───── Records provided ─────

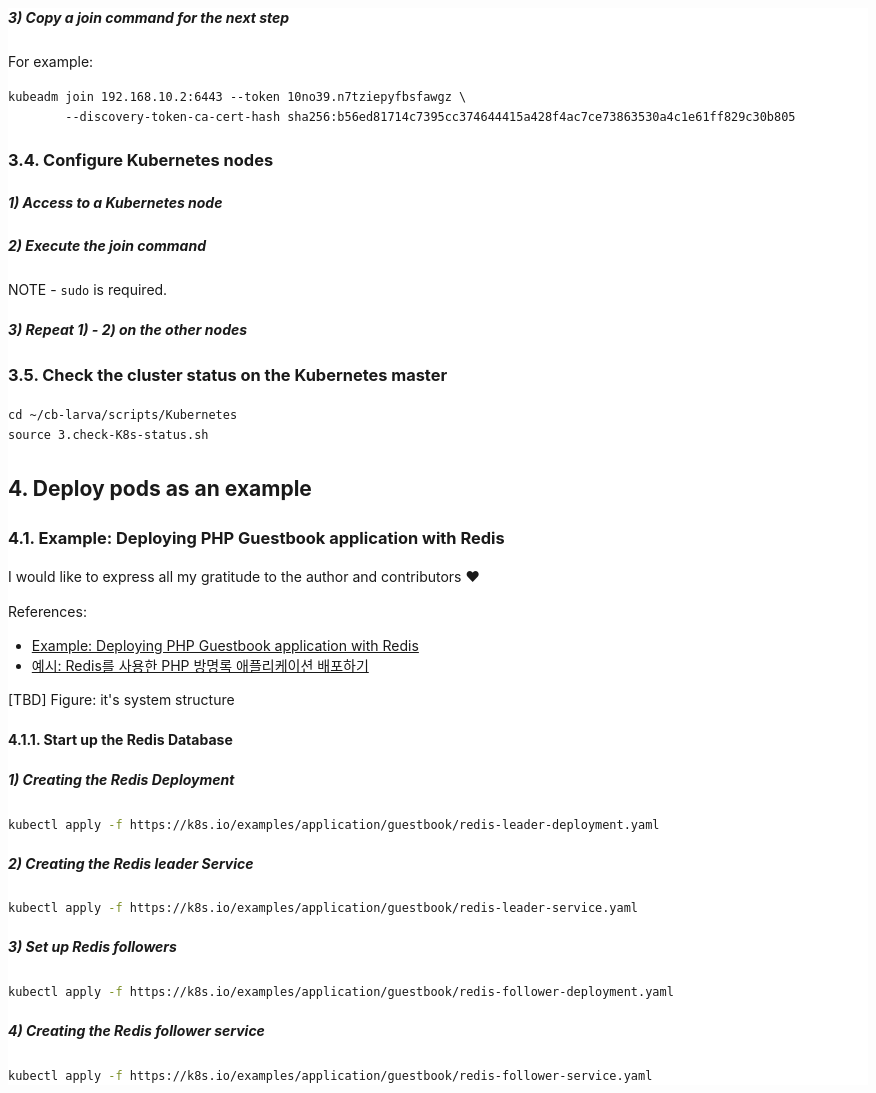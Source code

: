 ##### 3) Copy a join command for the next step
For example:
```
kubeadm join 192.168.10.2:6443 --token 10no39.n7tziepyfbsfawgz \
        --discovery-token-ca-cert-hash sha256:b56ed81714c7395cc374644415a428f4ac7ce73863530a4c1e61ff829c30b805
```

### 3.4. Configure Kubernetes nodes
##### 1) Access to a Kubernetes node
##### 2) Execute the join command
NOTE - `sudo` is required.
##### 3) Repeat 1) - 2) on the other nodes

### 3.5. Check the cluster status on the Kubernetes master
```
cd ~/cb-larva/scripts/Kubernetes
source 3.check-K8s-status.sh
```

## 4. Deploy pods as an example

### 4.1. Example: Deploying PHP Guestbook application with Redis

I would like to express all my gratitude to the author and contributors :heart:

References:
- [Example: Deploying PHP Guestbook application with Redis](https://kubernetes.io/docs/tutorials/stateless-application/guestbook/)
- [예시: Redis를 사용한 PHP 방명록 애플리케이션 배포하기](https://kubernetes.io/ko/docs/tutorials/stateless-application/guestbook/)

[TBD] Figure: it's system structure

#### 4.1.1. Start up the Redis Database 
##### 1) Creating the Redis Deployment
```bash
kubectl apply -f https://k8s.io/examples/application/guestbook/redis-leader-deployment.yaml
```
##### 2) Creating the Redis leader Service
```bash
kubectl apply -f https://k8s.io/examples/application/guestbook/redis-leader-service.yaml
```
##### 3) Set up Redis followers
```bash
kubectl apply -f https://k8s.io/examples/application/guestbook/redis-follower-deployment.yaml
```
##### 4) Creating the Redis follower service 
```bash
kubectl apply -f https://k8s.io/examples/application/guestbook/redis-follower-service.yaml
```
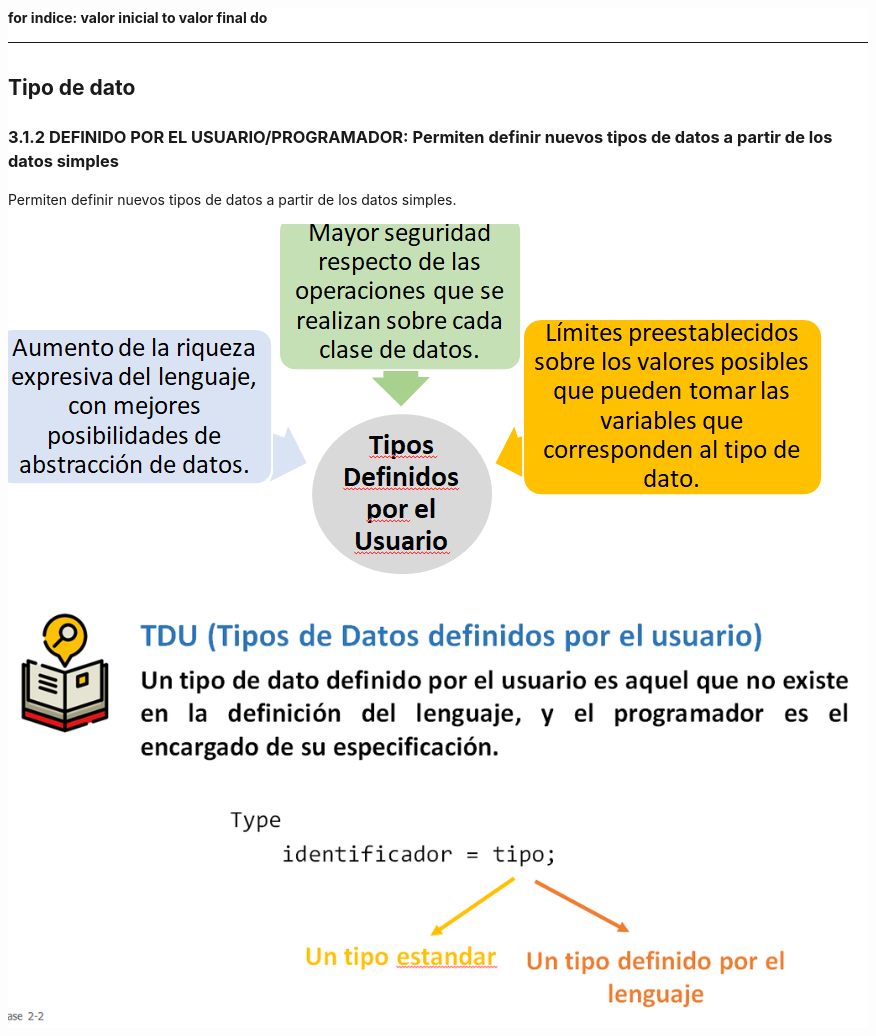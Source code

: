 **for indice: valor inicial to valor final do**
____

## Tipo de dato

### **3.1.2 DEFINIDO POR EL USUARIO/PROGRAMADOR:** Permiten definir nuevos tipos de datos a partir de los datos simples

Permiten definir nuevos tipos de datos a partir de los datos simples.

![Image](/Media/definidos%20por%20el%20usuario.png)

![Image](/Media/TDU.png)
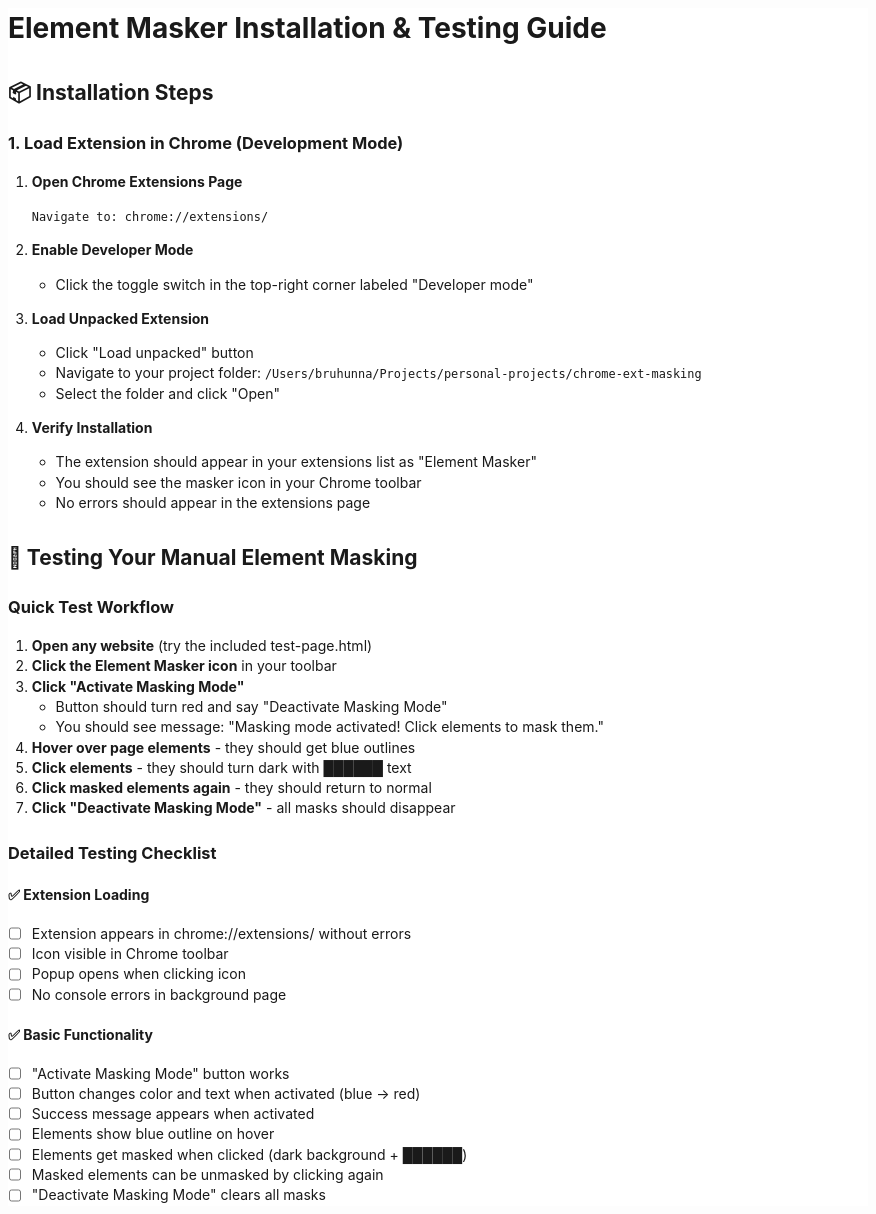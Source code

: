 # Element Masker Installation & Testing Guide

## 📦 Installation Steps

### 1. Load Extension in Chrome (Development Mode)

1. **Open Chrome Extensions Page**
   ```
   Navigate to: chrome://extensions/
   ```

2. **Enable Developer Mode**
   - Click the toggle switch in the top-right corner labeled "Developer mode"

3. **Load Unpacked Extension**
   - Click "Load unpacked" button
   - Navigate to your project folder: `/Users/bruhunna/Projects/personal-projects/chrome-ext-masking`
   - Select the folder and click "Open"

4. **Verify Installation**
   - The extension should appear in your extensions list as "Element Masker"
   - You should see the masker icon in your Chrome toolbar
   - No errors should appear in the extensions page

## 🧪 Testing Your Manual Element Masking

### Quick Test Workflow

1. **Open any website** (try the included test-page.html)
2. **Click the Element Masker icon** in your toolbar
3. **Click "Activate Masking Mode"**
   - Button should turn red and say "Deactivate Masking Mode"
   - You should see message: "Masking mode activated! Click elements to mask them."
4. **Hover over page elements** - they should get blue outlines
5. **Click elements** - they should turn dark with ██████ text
6. **Click masked elements again** - they should return to normal
7. **Click "Deactivate Masking Mode"** - all masks should disappear

### Detailed Testing Checklist

#### ✅ Extension Loading
- [ ] Extension appears in chrome://extensions/ without errors
- [ ] Icon visible in Chrome toolbar
- [ ] Popup opens when clicking icon
- [ ] No console errors in background page

#### ✅ Basic Functionality
- [ ] "Activate Masking Mode" button works
- [ ] Button changes color and text when activated (blue → red)
- [ ] Success message appears when activated
- [ ] Elements show blue outline on hover
- [ ] Elements get masked when clicked (dark background + ██████)
- [ ] Masked elements can be unmasked by clicking again
- [ ] "Deactivate Masking Mode" clears all masks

─────

* Exercise:
Across the data, pull every line containing the string "Permiten".

* Written answer:
### **3.1.2 DEFINIDO POR EL USUARIO/PROGRAMADOR:** Permiten definir nuevos tipos de datos a partir de los datos simples
Permiten definir nuevos tipos de datos a partir de los datos simples.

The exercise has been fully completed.